Первая глава дает лишь чисто сюжетную завязку: по стечению обстоятельств Онегин получает богатое наследство и поселяется в деревне. Не Онегин выбрал деревню, она его выбрала. Такой сюжетный ход ровным счетом ничего в себе не таит, он может лишь дразнить воображение неопределенностью и загадочностью, тем более что никакого духовного обновления, по первым деревенским впечатлениям, деревня Онегину не обещает.

Вторая глава раздвигает круг героев: в повествование входят Ленский и Ларины, в том числе Татьяна. «Линия Онегина отделяется от линии автора-поэта, возрастает роль эпического начала произведения»[34]. Образ Онегина оттесняется и новыми героями: в плане-оглавлении (1830) вторая глава названа (в честь Ленского) «Поэт», третья (в честь Татьяны) – «Барышня».

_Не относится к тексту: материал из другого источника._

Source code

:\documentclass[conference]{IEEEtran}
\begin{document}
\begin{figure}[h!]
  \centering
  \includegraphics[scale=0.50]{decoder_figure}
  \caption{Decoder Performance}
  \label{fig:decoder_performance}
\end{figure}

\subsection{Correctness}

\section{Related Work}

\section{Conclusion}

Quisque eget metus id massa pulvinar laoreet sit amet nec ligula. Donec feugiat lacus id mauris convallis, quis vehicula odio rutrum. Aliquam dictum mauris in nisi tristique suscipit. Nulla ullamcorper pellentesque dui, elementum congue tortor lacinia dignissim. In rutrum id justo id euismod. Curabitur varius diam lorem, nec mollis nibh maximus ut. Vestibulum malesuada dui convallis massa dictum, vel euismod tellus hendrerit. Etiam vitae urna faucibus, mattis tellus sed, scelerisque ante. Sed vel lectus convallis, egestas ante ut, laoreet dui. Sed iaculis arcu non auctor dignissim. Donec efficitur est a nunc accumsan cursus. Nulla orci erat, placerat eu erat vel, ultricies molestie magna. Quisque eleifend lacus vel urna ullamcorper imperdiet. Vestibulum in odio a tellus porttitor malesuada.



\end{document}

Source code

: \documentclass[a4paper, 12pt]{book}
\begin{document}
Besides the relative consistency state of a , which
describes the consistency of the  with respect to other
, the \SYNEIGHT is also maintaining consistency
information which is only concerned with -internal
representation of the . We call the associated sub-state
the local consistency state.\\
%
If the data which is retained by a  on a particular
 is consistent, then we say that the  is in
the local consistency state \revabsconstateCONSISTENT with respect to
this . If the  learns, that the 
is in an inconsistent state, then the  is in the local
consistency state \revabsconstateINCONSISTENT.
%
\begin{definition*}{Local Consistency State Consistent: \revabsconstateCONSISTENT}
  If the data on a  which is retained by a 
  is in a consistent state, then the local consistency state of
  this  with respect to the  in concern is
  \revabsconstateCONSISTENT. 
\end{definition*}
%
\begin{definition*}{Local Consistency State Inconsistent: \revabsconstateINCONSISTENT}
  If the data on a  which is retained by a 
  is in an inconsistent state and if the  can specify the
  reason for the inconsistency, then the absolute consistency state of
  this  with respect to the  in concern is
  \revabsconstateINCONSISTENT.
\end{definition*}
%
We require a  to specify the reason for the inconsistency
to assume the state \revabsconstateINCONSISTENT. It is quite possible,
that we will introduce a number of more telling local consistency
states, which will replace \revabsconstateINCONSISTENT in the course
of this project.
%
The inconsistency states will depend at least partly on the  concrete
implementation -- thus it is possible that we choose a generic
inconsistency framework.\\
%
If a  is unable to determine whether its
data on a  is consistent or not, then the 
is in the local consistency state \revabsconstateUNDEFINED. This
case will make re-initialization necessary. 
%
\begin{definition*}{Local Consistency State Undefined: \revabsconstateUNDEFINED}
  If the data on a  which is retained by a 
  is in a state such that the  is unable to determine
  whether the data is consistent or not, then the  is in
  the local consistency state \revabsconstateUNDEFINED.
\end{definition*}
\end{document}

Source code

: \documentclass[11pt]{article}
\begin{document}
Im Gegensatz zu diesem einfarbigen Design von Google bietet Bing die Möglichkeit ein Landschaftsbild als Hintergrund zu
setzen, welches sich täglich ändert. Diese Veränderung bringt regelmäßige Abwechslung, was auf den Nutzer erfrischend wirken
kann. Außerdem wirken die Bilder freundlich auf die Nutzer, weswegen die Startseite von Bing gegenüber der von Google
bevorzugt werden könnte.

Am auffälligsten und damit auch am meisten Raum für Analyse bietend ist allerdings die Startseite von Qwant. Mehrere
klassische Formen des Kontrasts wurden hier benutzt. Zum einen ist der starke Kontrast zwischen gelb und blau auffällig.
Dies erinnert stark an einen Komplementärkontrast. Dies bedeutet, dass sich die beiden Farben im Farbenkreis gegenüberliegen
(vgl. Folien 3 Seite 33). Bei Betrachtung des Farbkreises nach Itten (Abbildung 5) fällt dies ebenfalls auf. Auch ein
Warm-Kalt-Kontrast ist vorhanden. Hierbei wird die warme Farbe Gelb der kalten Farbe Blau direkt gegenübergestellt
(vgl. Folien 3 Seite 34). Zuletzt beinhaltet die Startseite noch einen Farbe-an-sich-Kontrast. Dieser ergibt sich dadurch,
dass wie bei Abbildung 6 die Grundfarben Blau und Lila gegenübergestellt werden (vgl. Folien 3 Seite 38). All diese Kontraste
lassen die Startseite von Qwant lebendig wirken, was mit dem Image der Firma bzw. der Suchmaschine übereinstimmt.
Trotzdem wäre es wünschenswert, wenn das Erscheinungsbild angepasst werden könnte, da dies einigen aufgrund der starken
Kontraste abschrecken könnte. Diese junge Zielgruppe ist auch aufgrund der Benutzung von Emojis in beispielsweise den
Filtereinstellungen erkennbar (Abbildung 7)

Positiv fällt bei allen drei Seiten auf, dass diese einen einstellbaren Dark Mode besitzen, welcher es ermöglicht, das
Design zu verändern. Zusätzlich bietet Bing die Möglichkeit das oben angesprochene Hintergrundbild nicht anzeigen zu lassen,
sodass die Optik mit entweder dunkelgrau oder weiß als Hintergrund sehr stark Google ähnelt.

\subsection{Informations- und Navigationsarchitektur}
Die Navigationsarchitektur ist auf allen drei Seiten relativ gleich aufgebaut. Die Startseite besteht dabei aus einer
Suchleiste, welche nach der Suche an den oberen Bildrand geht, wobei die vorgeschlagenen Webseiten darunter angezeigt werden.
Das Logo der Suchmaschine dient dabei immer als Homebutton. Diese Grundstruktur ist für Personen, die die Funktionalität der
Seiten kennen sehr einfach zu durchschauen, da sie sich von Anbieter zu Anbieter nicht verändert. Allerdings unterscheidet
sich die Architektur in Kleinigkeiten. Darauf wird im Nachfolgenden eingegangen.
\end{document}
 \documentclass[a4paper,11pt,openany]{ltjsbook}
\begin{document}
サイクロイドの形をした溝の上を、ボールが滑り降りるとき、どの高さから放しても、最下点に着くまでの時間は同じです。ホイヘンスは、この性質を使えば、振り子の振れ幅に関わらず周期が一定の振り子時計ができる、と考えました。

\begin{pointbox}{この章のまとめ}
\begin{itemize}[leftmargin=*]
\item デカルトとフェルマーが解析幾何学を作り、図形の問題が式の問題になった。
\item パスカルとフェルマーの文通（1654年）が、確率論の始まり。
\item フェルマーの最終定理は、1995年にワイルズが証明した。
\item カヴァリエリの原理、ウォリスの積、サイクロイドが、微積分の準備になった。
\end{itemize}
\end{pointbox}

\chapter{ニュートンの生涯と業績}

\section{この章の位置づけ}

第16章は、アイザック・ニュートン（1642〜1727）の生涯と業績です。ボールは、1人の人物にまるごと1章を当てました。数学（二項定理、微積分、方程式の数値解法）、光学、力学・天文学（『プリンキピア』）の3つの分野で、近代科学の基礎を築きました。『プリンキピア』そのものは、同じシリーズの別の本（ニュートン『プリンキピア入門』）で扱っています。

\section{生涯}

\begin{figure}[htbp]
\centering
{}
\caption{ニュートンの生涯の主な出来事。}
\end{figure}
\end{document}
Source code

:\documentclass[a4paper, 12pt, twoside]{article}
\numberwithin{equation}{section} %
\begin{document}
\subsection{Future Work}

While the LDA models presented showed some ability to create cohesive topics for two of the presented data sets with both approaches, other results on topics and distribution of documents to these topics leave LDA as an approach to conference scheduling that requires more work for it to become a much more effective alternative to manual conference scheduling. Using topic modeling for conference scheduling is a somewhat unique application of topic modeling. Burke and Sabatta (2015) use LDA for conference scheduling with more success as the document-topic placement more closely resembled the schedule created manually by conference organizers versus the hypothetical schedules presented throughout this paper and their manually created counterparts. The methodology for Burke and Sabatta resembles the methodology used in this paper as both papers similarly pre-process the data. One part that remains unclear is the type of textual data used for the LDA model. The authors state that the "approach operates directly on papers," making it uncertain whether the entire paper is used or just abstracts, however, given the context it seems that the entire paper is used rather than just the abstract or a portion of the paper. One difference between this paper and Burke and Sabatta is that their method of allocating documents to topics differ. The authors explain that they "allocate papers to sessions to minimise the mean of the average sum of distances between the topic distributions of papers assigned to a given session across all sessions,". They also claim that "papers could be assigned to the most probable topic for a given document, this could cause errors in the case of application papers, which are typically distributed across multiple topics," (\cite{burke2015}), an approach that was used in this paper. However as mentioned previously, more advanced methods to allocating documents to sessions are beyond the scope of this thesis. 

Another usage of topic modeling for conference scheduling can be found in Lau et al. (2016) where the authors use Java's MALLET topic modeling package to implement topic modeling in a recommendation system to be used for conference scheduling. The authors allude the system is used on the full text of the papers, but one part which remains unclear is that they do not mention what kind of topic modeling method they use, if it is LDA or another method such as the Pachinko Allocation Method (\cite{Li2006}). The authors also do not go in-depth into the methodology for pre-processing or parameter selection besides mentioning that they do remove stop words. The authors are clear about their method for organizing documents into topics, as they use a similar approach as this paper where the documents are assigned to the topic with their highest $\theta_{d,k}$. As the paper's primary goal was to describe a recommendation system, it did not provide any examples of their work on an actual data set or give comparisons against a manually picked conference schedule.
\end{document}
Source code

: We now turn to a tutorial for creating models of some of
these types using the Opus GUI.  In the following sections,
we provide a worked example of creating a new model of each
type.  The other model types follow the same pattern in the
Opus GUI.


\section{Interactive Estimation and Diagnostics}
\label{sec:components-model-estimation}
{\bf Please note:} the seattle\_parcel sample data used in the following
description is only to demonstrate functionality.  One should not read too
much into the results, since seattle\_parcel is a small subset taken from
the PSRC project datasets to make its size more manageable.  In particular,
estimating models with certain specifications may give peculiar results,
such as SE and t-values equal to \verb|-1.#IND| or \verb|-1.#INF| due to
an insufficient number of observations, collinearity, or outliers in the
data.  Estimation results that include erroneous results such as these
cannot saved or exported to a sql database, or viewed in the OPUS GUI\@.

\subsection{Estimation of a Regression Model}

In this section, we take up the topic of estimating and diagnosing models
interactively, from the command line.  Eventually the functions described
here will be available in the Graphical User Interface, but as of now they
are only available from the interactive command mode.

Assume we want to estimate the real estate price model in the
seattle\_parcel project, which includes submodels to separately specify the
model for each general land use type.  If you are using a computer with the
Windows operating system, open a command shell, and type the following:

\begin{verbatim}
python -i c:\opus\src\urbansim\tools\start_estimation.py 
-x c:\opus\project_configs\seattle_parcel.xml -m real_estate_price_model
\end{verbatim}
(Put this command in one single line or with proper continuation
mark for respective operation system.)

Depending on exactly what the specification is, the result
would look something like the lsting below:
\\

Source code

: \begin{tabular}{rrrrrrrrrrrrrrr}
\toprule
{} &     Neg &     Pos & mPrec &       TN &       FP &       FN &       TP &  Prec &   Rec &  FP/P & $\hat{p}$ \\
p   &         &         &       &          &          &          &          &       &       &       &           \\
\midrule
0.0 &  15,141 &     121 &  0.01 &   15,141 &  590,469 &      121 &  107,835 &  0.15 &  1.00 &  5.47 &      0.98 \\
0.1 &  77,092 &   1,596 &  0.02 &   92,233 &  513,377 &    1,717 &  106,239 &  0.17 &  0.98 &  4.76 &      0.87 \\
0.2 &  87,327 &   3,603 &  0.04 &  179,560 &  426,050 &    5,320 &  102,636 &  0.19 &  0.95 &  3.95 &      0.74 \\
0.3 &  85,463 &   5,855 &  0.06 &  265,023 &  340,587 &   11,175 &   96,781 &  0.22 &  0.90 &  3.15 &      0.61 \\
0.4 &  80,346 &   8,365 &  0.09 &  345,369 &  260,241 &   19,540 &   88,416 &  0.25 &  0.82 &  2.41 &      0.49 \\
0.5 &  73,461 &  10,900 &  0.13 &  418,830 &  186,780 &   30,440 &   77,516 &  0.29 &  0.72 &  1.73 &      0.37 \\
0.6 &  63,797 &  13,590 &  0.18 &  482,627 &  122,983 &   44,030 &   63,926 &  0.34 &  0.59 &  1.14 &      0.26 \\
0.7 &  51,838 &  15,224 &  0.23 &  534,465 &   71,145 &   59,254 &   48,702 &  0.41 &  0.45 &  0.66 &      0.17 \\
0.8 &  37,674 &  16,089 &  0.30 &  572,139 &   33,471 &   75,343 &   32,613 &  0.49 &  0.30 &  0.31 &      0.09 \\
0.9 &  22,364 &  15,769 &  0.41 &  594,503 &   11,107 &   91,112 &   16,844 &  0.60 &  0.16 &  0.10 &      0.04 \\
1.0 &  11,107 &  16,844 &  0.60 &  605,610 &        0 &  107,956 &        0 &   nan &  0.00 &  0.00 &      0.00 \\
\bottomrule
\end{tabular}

Примечательное явление: Ленский и Татьяна – герои с характерным романтическим мировосприятием. Не очередной ли парадокс: для реалистического произведения – не слишком ли много романтиков? Но, во-первых, реалистическому изображению подвластно все, что встречается в жизни, а романтический стиль поведения знаков не только для литературных героев, он бытует в жизни, во-вторых, романтики не на одно лицо, каждый индивидуален.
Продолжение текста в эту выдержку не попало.